[[ Extracted records open ]]
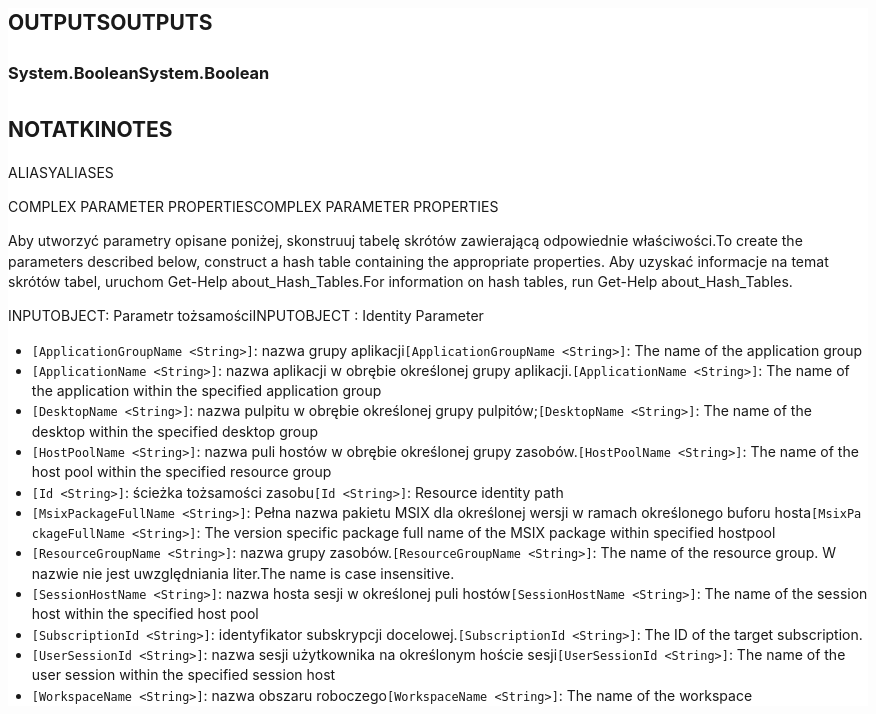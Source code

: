 ## <span data-ttu-id="24ef5-138">OUTPUTS</span><span class="sxs-lookup"><span data-stu-id="24ef5-138">OUTPUTS</span></span>

### <span data-ttu-id="24ef5-139">System.Boolean</span><span class="sxs-lookup"><span data-stu-id="24ef5-139">System.Boolean</span></span>

## <span data-ttu-id="24ef5-140">NOTATKI</span><span class="sxs-lookup"><span data-stu-id="24ef5-140">NOTES</span></span>

<span data-ttu-id="24ef5-141">ALIASY</span><span class="sxs-lookup"><span data-stu-id="24ef5-141">ALIASES</span></span>

<span data-ttu-id="24ef5-142">COMPLEX PARAMETER PROPERTIES</span><span class="sxs-lookup"><span data-stu-id="24ef5-142">COMPLEX PARAMETER PROPERTIES</span></span>

<span data-ttu-id="24ef5-143">Aby utworzyć parametry opisane poniżej, skonstruuj tabelę skrótów zawierającą odpowiednie właściwości.</span><span class="sxs-lookup"><span data-stu-id="24ef5-143">To create the parameters described below, construct a hash table containing the appropriate properties.</span></span> <span data-ttu-id="24ef5-144">Aby uzyskać informacje na temat skrótów tabel, uruchom Get-Help about_Hash_Tables.</span><span class="sxs-lookup"><span data-stu-id="24ef5-144">For information on hash tables, run Get-Help about_Hash_Tables.</span></span>


<span data-ttu-id="24ef5-145">INPUTOBJECT: <IDesktopVirtualizationIdentity> Parametr tożsamości</span><span class="sxs-lookup"><span data-stu-id="24ef5-145">INPUTOBJECT <IDesktopVirtualizationIdentity>: Identity Parameter</span></span>
  - <span data-ttu-id="24ef5-146">`[ApplicationGroupName <String>]`: nazwa grupy aplikacji</span><span class="sxs-lookup"><span data-stu-id="24ef5-146">`[ApplicationGroupName <String>]`: The name of the application group</span></span>
  - <span data-ttu-id="24ef5-147">`[ApplicationName <String>]`: nazwa aplikacji w obrębie określonej grupy aplikacji.</span><span class="sxs-lookup"><span data-stu-id="24ef5-147">`[ApplicationName <String>]`: The name of the application within the specified application group</span></span>
  - <span data-ttu-id="24ef5-148">`[DesktopName <String>]`: nazwa pulpitu w obrębie określonej grupy pulpitów;</span><span class="sxs-lookup"><span data-stu-id="24ef5-148">`[DesktopName <String>]`: The name of the desktop within the specified desktop group</span></span>
  - <span data-ttu-id="24ef5-149">`[HostPoolName <String>]`: nazwa puli hostów w obrębie określonej grupy zasobów.</span><span class="sxs-lookup"><span data-stu-id="24ef5-149">`[HostPoolName <String>]`: The name of the host pool within the specified resource group</span></span>
  - <span data-ttu-id="24ef5-150">`[Id <String>]`: ścieżka tożsamości zasobu</span><span class="sxs-lookup"><span data-stu-id="24ef5-150">`[Id <String>]`: Resource identity path</span></span>
  - <span data-ttu-id="24ef5-151">`[MsixPackageFullName <String>]`: Pełna nazwa pakietu MSIX dla określonej wersji w ramach określonego buforu hosta</span><span class="sxs-lookup"><span data-stu-id="24ef5-151">`[MsixPackageFullName <String>]`: The version specific package full name of the MSIX package within specified hostpool</span></span>
  - <span data-ttu-id="24ef5-152">`[ResourceGroupName <String>]`: nazwa grupy zasobów.</span><span class="sxs-lookup"><span data-stu-id="24ef5-152">`[ResourceGroupName <String>]`: The name of the resource group.</span></span> <span data-ttu-id="24ef5-153">W nazwie nie jest uwzględniania liter.</span><span class="sxs-lookup"><span data-stu-id="24ef5-153">The name is case insensitive.</span></span>
  - <span data-ttu-id="24ef5-154">`[SessionHostName <String>]`: nazwa hosta sesji w określonej puli hostów</span><span class="sxs-lookup"><span data-stu-id="24ef5-154">`[SessionHostName <String>]`: The name of the session host within the specified host pool</span></span>
  - <span data-ttu-id="24ef5-155">`[SubscriptionId <String>]`: identyfikator subskrypcji docelowej.</span><span class="sxs-lookup"><span data-stu-id="24ef5-155">`[SubscriptionId <String>]`: The ID of the target subscription.</span></span>
  - <span data-ttu-id="24ef5-156">`[UserSessionId <String>]`: nazwa sesji użytkownika na określonym hoście sesji</span><span class="sxs-lookup"><span data-stu-id="24ef5-156">`[UserSessionId <String>]`: The name of the user session within the specified session host</span></span>
  - <span data-ttu-id="24ef5-157">`[WorkspaceName <String>]`: nazwa obszaru roboczego</span><span class="sxs-lookup"><span data-stu-id="24ef5-157">`[WorkspaceName <String>]`: The name of the workspace</span></span>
[[ Extracted records closed ]]
The task
Look through the data above. Copy every line with the string "hostów" in it.

Answer for the task
  - <span data-ttu-id="24ef5-149">`[HostPoolName <String>]`: nazwa puli hostów w obrębie określonej grupy zasobów.</span><span class="sxs-lookup"><span data-stu-id="24ef5-149">`[HostPoolName <String>]`: The name of the host pool within the specified resource group</span></span>
  - <span data-ttu-id="24ef5-154">`[SessionHostName <String>]`: nazwa hosta sesji w określonej puli hostów</span><span class="sxs-lookup"><span data-stu-id="24ef5-154">`[SessionHostName <String>]`: The name of the session host within the specified host pool</span></span>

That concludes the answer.